Historical comments on initial TAP V1 RFC period

Comments from the community

  • May I once more request that the note in 2.3.4 recommends an empty string as the system when columns references are used and tells the system to insert the system actually used? Without this, it becomes virtually impossible to write spatial queries running on services using different coordinate systems (this would require an editorial change in the paragraph above to allow an empty string in addition to STC's reference frames. -- MarkusDemleitner

  • Isn't there a requirement for implementations or prototypes before a standard can go to RFC? Please can somebody post the service URLs of these, so that I can try out TAP for real? -- Roy Williams

It appears that the appearance of a formal RFC has frozen comments on TAP except for Roy's question. So let me try to restart things...

First, it seems like there was quite a bit of discussion of TAP ongoing at the time this RFC was started. I think it would have been desirable to write another draft attempting to accommodate the ongoing discussion before the RFC, but perhaps that was not possible.

Second: I've submitted two sets of detailed comments in the DAL list. I don't intend to repeat all of them here, but I would like to reiterate the overarching theme of many of both the substantive and editorial concepts: the TAP standard should be disentangled from the HTTP standards it is built upon. E.g., editorially TAP should say that it uses the standard HTTP conventions for keyword names and values but the current example practice where we use pseudo (i.e., improperly encoded) URL fragments is confusing and wrong.
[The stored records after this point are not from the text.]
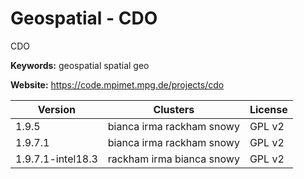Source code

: # Geospatial - CDO

CDO

**Keywords:** geospatial spatial geo

**Website:** <https://code.mpimet.mpg.de/projects/cdo>

| Version | Clusters | License |
| ------- | -------- | ------- |
| 1.9.5 | bianca irma rackham snowy | GPL v2 |
| 1.9.7.1 | bianca irma rackham snowy | GPL v2 |
| 1.9.7.1-intel18.3 | rackham irma bianca snowy | GPL v2 |
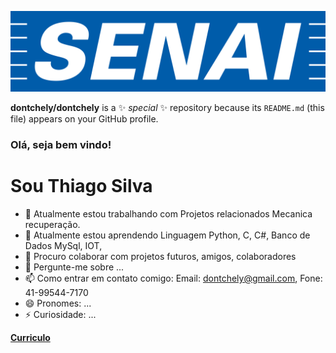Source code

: 

![logo](https://github.com/dontchely/dontchely/blob/main/senai-logo-3.png)

**dontchely/dontchely** is a ✨ _special_ ✨ repository because its `README.md` (this file) appears on your GitHub profile.

### Olá, seja bem vindo!
      
  # Sou Thiago Silva 
  
- 🔭 Atualmente estou trabalhando com Projetos relacionados Mecanica recuperação. 
- 🌱 Atualmente estou aprendendo Linguagem Python, C, C#, Banco de Dados MySql, IOT,   
- 👯 Procuro colaborar com projetos futuros, amigos, colaboradores 
- 💬 Pergunte-me sobre ... 
- 📫 Como entrar em contato comigo: Email: dontchely@gmail.com, Fone: 41-99544-7170 
- 😄 Pronomes: ...
- ⚡ Curiosidade: ...



<a 
href="https://github.com/dontchely/dontchely/blob/main/Profile.pdf" class="nav-link">**Curriculo**</a>
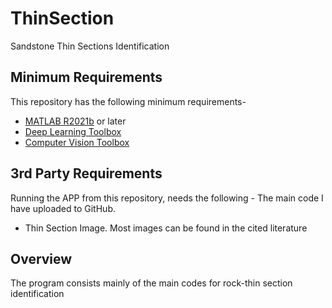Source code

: # ThinSection
Sandstone Thin Sections Identification 

## Minimum Requirements

This repository has the following minimum requirements-

- [MATLAB R2021b](https://uk.mathworks.com/products/matlab.html) or later
- [Deep Learning Toolbox](https://uk.mathworks.com/products/deep-learning.html)
- [Computer Vision Toolbox](https://uk.mathworks.com/products/computer-vision.html)

## 3rd Party Requirements

Running the APP from this repository, needs the following -
The main code I have uploaded to GitHub.


- Thin Section Image. Most images can be found in the cited literature

## Overview
The program consists mainly of the main codes for rock-thin section identification
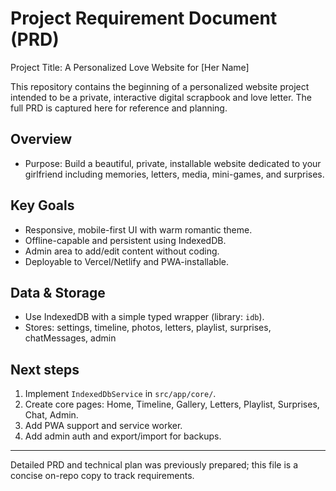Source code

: # Project Requirement Document (PRD)

Project Title: A Personalized Love Website for [Her Name]

This repository contains the beginning of a personalized website project intended to be a private, interactive digital scrapbook and love letter. The full PRD is captured here for reference and planning.

## Overview
- Purpose: Build a beautiful, private, installable website dedicated to your girlfriend including memories, letters, media, mini-games, and surprises.

## Key Goals
- Responsive, mobile-first UI with warm romantic theme.
- Offline-capable and persistent using IndexedDB.
- Admin area to add/edit content without coding.
- Deployable to Vercel/Netlify and PWA-installable.

## Data & Storage
- Use IndexedDB with a simple typed wrapper (library: `idb`).
- Stores: settings, timeline, photos, letters, playlist, surprises, chatMessages, admin

## Next steps
1. Implement `IndexedDbService` in `src/app/core/`.
2. Create core pages: Home, Timeline, Gallery, Letters, Playlist, Surprises, Chat, Admin.
3. Add PWA support and service worker.
4. Add admin auth and export/import for backups.

---
Detailed PRD and technical plan was previously prepared; this file is a concise on-repo copy to track requirements.
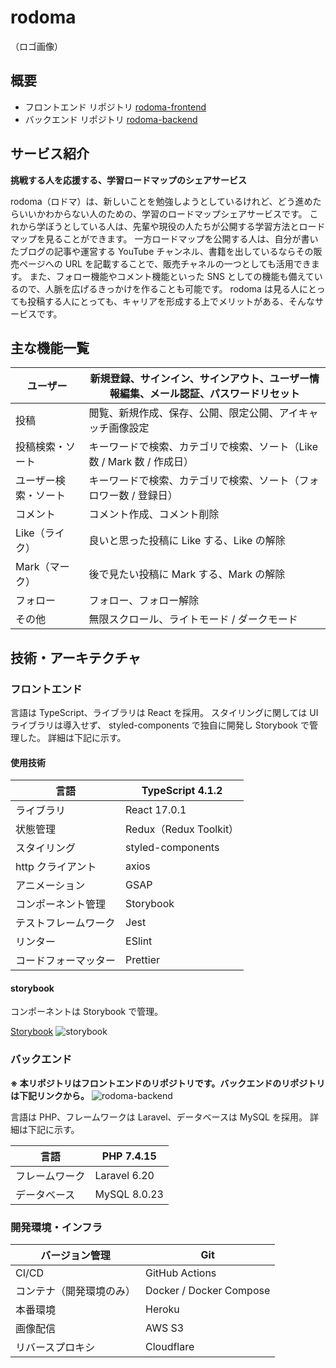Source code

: # rodoma

（ロゴ画像）

## 概要

- フロントエンド リポジトリ
  [rodoma-frontend](https://github.com/kentsunekawa/rodoma-frontend)
- バックエンド リポジトリ
  [rodoma-backend](https://github.com/kentsunekawa/rodoma-backend)

## サービス紹介

**挑戦する人を応援する、学習ロードマップのシェアサービス**

rodoma（ロドマ）は、新しいことを勉強しようとしているけれど、どう進めたらいいかわからない人のための、学習のロードマップシェアサービスです。
これから学ぼうとしている人は、先輩や現役の人たちが公開する学習方法とロードマップを見ることができます。
一方ロードマップを公開する人は、自分が書いたブログの記事や運営する YouTube チャンネル、書籍を出しているならその販売ページへの URL を記載することで、販売チャネルの一つとしても活用できます。
また、フォロー機能やコメント機能といった SNS としての機能も備えているので、人脈を広げるきっかけを作ることも可能です。
rodoma は見る人にとっても投稿する人にとっても、キャリアを形成する上でメリットがある、そんなサービスです。

## 主な機能一覧

| ユーザー             | 新規登録、サインイン、サインアウト、ユーザー情報編集、メール認証、パスワードリセット |
| -------------------- | ------------------------------------------------------------------------------------ |
| 投稿                 | 閲覧、新規作成、保存、公開、限定公開、アイキャッチ画像設定                           |
| 投稿検索・ソート     | キーワードで検索、カテゴリで検索、ソート（Like 数 / Mark 数 / 作成日）               |
| ユーザー検索・ソート | キーワードで検索、カテゴリで検索、ソート（フォロワー数 / 登録日）                    |
| コメント             | コメント作成、コメント削除                                                           |
| Like（ライク）       | 良いと思った投稿に Like する、Like の解除                                            |
| Mark（マーク）       | 後で見たい投稿に Mark する、Mark の解除                                              |
| フォロー             | フォロー、フォロー解除                                                               |
| その他               | 無限スクロール、ライトモード / ダークモード                                          |

## 技術・アーキテクチャ

### フロントエンド

言語は TypeScript、ライブラリは React を採用。
スタイリングに関しては UI ライブラリは導入せず、 styled-components で独自に開発し Storybook で管理した。
詳細は下記に示す。

#### 使用技術

| 言語                 | TypeScript 4.1.2       |
| -------------------- | ---------------------- |
| ライブラリ           | React 17.0.1           |
| 状態管理             | Redux（Redux Toolkit） |
| スタイリング         | styled-components      |
| http クライアント    | axios                  |
| アニメーション       | GSAP                   |
| コンポーネント管理   | Storybook              |
| テストフレームワーク | Jest                   |
| リンター             | ESlint                 |
| コードフォーマッター | Prettier               |

#### storybook

コンポーネントは Storybook で管理。

[Storybook](https://storybook.rodoma.net/index.html)
![storybook]()

### バックエンド

**※ 本リポジトリはフロントエンドのリポジトリです。バックエンドのリポジトリは下記リンクから。**
![rodoma-backend](https://github.com/kentsunekawa/rodoma-backend)

言語は PHP、フレームワークは Laravel、データベースは MySQL を採用。
詳細は下記に示す。

| 言語           | PHP 7.4.15   |
| -------------- | ------------ |
| フレームワーク | Laravel 6.20 |
| データベース   | MySQL 8.0.23 |

### 開発環境・インフラ

| バージョン管理           | Git                     |
| ------------------------ | ----------------------- |
| CI/CD                    | GitHub Actions          |
| コンテナ（開発環境のみ） | Docker / Docker Compose |
| 本番環境                 | Heroku                  |
| 画像配信                 | AWS S3                  |
| リバースプロキシ         | Cloudflare              |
It's not the case that parameters are necessarily joined using &'s. Any Web page is free to use the Multi-part mime-type encoding even if it does not upload files. This is a detail of the HTTP implementation that TAP should not expose.

The major substantive change that I (strongly) suggest -- that we not tie the idea of file uploads to a particular kind of HTTP parameter but simply establish a keyword namespace (or namespaces) for file uploads -- similarly distinguishes TAP and HTTP. TAP should use the abstraction of keyword/value pairs from the HTTP standard. If it is properly layered on top of HTTP, it does not worry about the details of how these are encoded -- that's outside of its purview. So if a keyword happens to be in the table upload name space, then the value of that keyword is a table upload -- regardless of its encoding. In practice that will likely use a <input type=file> entry on some Web form. But there is nothing gained by our mandating that any such data is a table upload -- and very significant cost. For instance we preclude file uploads being used compatibly for any other purpose

I have no problem with a non-normative appendix discussing HTTP and giving examples of how TAP requests might be sent over it.

  • Comments on Chapter 2, sent to dal mailing list, 12/08/09, by AlbertoMicol

Issues from the mailing list just before and during the RFC period, 2009-08-28, collated here by PatrickDowler

0. purely editorial issues not listed here

1. sec 2.3.6 arbitrarily limits the VOTable to TABLEDATA format

assessment: minor change to remove limitation

2. sec 2.2.2 says "single result" and 2.7.1 says "single table"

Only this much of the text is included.